Dangermouse

DANGER MOUSE is a relic of a time when the UK had only three (count them, three) national television channels, and even those were not doing anything useful much of the day. As a result, although the shows are energetic and busy, there isn’t the overwhelming pressure to distract the viewer from the channel changer until the next commercial slot.

Which is not to say that DANGER MOUSE belongs to some sun-dappled innocent age where people left their doors unlocked at night and borrowed sugar from one another on a regular basis. It was a commercial product aired on commercial television; it’s simply that the makers allow themselves time to tell a story, however surreal and disjointed. And they do tell the story. Danger Mouse, Penfold and the Baron spend an awful lot of time in between action sequences rehearsing the plot (much as the characters in opera often do), and Colonel K. has no other function. But that’s right for the spy caper idiom too.

Danger Mouse tends, much like his contemporary incarnation of Dr. Who, to spend a lot of time running down corridors.

Of course, texture-less characters standing still against a stationary background with only their mouths moving are a lot cheaper to animate than ones swerving through lovingly rendered spaces with depth and movement of their own. A commercial enterprise, you see.

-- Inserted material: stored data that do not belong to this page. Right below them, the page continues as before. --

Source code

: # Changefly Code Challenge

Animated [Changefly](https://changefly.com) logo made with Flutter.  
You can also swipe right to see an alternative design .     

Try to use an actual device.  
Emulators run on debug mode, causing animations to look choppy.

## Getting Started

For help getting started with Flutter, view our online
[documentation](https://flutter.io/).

Walking through the darkness with only your eyes visible might even be cheaper, so there’s plenty of that. Danger Mouse tends to move in straight lines at uniform speed. Danger Mouse tends to walk in front of, and parallel to, flat walls. Danger Mouse tends to deal with protagonists who all look the same as one another. Danger Mouse tends, much like his contemporary incarnation of Dr. Who, to spend a lot of time running down corridors. In a straight line at constant speed.

Because DANGER MOUSE is also a relic of a time, the early to mid 1980s, when there wasn’t a lot of money around (unless you were in the first wave of Stock Exchange deregulation fat-cats). Thatcher was busy selling off the nation’s infrastructure and shutting down industries that tended to employ Labour voters. There were three million on the dole, police cavalry charging striking miners and the IRA blowing up Harrods. All against the backdrop of the last, desperate, insane decade of the Cold War. Maybe recycled silent movie sight-gags and music-hall jokes were what the youth of the nation needed. Maybe the channel changer wasn’t what we needed distraction from.